_RECORD EXTRACTS_.
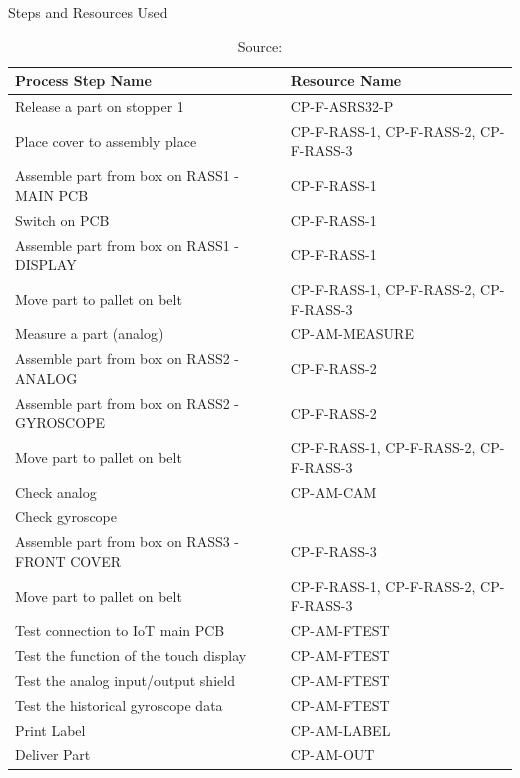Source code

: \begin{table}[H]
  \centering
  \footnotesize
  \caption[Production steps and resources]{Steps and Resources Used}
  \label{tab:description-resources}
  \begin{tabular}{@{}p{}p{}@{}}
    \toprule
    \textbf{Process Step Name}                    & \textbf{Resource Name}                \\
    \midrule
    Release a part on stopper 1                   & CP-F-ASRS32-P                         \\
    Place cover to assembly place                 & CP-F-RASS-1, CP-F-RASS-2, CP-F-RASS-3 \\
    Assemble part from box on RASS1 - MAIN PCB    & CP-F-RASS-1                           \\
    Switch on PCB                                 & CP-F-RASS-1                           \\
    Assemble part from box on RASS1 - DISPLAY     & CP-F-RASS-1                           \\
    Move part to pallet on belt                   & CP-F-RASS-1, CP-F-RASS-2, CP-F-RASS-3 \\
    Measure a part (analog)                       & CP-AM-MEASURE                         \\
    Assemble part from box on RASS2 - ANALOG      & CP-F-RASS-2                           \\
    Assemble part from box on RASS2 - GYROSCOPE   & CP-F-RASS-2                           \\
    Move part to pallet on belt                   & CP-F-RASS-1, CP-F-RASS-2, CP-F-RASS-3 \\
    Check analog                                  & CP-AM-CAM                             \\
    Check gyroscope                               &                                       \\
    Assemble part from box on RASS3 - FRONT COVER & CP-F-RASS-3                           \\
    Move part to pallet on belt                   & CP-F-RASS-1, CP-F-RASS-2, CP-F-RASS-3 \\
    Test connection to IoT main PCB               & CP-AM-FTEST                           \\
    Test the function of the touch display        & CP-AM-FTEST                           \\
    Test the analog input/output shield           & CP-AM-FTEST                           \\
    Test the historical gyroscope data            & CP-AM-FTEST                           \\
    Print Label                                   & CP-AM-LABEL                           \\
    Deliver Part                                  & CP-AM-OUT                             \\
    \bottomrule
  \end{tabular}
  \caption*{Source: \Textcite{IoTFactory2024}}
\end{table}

...

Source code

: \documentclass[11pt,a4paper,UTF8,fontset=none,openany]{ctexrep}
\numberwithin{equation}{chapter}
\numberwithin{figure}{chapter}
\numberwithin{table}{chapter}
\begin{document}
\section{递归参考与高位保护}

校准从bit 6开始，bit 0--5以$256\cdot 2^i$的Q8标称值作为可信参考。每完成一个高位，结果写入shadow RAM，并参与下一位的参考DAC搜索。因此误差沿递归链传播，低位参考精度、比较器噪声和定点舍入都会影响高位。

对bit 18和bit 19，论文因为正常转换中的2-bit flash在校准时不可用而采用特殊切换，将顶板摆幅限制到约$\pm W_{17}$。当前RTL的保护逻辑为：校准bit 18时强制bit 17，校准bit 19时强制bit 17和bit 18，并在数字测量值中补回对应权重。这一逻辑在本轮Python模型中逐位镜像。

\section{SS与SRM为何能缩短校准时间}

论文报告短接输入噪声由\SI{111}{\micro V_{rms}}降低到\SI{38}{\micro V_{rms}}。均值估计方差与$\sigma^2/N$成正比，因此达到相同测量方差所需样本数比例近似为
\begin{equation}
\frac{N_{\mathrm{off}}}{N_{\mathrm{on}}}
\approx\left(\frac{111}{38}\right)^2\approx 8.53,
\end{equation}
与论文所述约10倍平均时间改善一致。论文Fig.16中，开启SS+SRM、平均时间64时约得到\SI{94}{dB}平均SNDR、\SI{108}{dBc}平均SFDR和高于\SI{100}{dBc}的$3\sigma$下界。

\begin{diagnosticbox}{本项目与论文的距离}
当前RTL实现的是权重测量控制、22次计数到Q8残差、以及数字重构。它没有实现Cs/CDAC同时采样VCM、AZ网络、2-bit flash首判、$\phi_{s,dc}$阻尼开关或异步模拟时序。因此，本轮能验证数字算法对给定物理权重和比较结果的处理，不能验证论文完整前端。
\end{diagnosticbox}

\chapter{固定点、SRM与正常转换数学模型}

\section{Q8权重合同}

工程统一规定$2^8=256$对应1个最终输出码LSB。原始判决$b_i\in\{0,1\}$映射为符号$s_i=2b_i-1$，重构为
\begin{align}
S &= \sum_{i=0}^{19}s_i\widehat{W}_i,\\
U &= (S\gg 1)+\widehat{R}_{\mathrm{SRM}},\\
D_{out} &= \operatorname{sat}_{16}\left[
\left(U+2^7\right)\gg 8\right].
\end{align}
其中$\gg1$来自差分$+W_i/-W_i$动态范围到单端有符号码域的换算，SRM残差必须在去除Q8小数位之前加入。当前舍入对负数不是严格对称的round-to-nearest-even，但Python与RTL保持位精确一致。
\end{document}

...

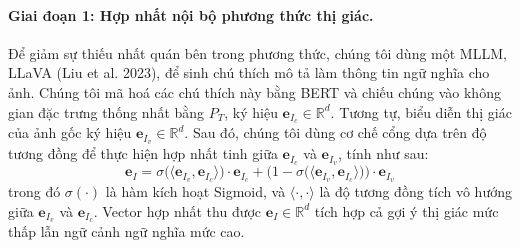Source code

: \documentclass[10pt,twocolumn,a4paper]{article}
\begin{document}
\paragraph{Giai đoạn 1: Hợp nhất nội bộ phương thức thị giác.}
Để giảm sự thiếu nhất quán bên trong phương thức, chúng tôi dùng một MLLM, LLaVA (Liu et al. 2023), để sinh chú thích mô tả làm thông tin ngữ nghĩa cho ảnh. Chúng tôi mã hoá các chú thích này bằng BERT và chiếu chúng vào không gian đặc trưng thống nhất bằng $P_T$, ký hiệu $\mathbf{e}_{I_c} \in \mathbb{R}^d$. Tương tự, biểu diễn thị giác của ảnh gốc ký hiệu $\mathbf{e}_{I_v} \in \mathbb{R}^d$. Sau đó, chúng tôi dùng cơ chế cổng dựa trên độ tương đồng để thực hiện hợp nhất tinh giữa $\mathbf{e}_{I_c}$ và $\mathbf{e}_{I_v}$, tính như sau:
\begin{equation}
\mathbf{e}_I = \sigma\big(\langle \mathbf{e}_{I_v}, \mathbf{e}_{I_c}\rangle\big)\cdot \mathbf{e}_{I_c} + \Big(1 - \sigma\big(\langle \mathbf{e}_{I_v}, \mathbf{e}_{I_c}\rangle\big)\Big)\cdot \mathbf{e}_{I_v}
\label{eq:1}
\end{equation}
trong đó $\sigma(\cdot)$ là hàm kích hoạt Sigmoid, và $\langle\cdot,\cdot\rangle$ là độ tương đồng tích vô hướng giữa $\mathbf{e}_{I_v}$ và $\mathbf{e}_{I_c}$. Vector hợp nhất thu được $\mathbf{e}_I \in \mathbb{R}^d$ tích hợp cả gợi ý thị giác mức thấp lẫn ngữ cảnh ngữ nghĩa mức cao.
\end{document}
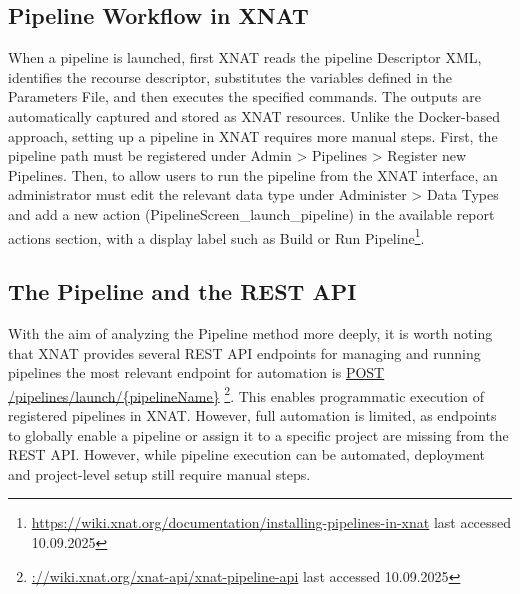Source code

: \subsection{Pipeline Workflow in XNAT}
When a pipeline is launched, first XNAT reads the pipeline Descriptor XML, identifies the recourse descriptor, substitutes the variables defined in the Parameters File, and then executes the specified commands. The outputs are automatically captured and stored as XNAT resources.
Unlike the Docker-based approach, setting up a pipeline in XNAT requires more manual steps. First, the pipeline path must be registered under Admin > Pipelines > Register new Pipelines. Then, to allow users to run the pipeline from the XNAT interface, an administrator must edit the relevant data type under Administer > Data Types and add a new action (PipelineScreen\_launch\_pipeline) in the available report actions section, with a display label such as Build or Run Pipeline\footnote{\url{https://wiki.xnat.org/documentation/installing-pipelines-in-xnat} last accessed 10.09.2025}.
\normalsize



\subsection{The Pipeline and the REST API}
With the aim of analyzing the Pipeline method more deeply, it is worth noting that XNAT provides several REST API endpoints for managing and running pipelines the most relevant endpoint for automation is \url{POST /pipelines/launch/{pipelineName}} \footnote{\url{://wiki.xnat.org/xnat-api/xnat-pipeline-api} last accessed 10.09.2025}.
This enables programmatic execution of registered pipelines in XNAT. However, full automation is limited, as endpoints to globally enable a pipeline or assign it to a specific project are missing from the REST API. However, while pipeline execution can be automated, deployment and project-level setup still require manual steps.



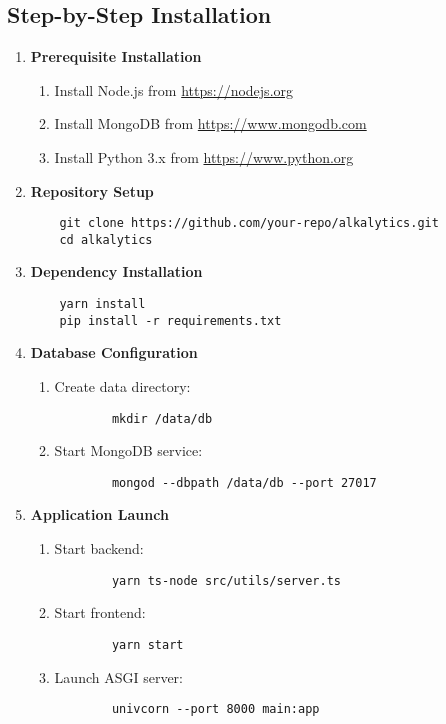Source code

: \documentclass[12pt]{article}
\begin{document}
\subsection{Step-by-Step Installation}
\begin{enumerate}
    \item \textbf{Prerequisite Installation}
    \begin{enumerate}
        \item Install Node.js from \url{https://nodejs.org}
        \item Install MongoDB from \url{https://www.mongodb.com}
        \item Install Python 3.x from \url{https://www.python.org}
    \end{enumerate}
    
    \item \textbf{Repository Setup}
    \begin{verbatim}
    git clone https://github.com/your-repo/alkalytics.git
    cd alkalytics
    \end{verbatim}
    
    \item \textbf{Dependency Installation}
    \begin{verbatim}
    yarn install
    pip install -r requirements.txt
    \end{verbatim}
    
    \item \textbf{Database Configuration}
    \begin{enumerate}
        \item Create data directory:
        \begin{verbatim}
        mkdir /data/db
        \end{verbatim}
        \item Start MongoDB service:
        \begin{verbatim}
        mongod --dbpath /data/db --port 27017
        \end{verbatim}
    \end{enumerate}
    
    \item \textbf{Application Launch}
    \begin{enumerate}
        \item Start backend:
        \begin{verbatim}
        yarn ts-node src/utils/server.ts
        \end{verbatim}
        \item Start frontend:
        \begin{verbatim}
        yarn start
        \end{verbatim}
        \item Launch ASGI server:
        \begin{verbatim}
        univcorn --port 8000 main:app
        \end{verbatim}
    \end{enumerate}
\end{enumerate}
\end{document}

_WORK INSTRUCTIONS_. Go through the listing, find each line with the word "yarn", and copy it.

_ANSWER FOR THE TASK_.
    yarn install
        yarn ts-node src/utils/server.ts
        yarn start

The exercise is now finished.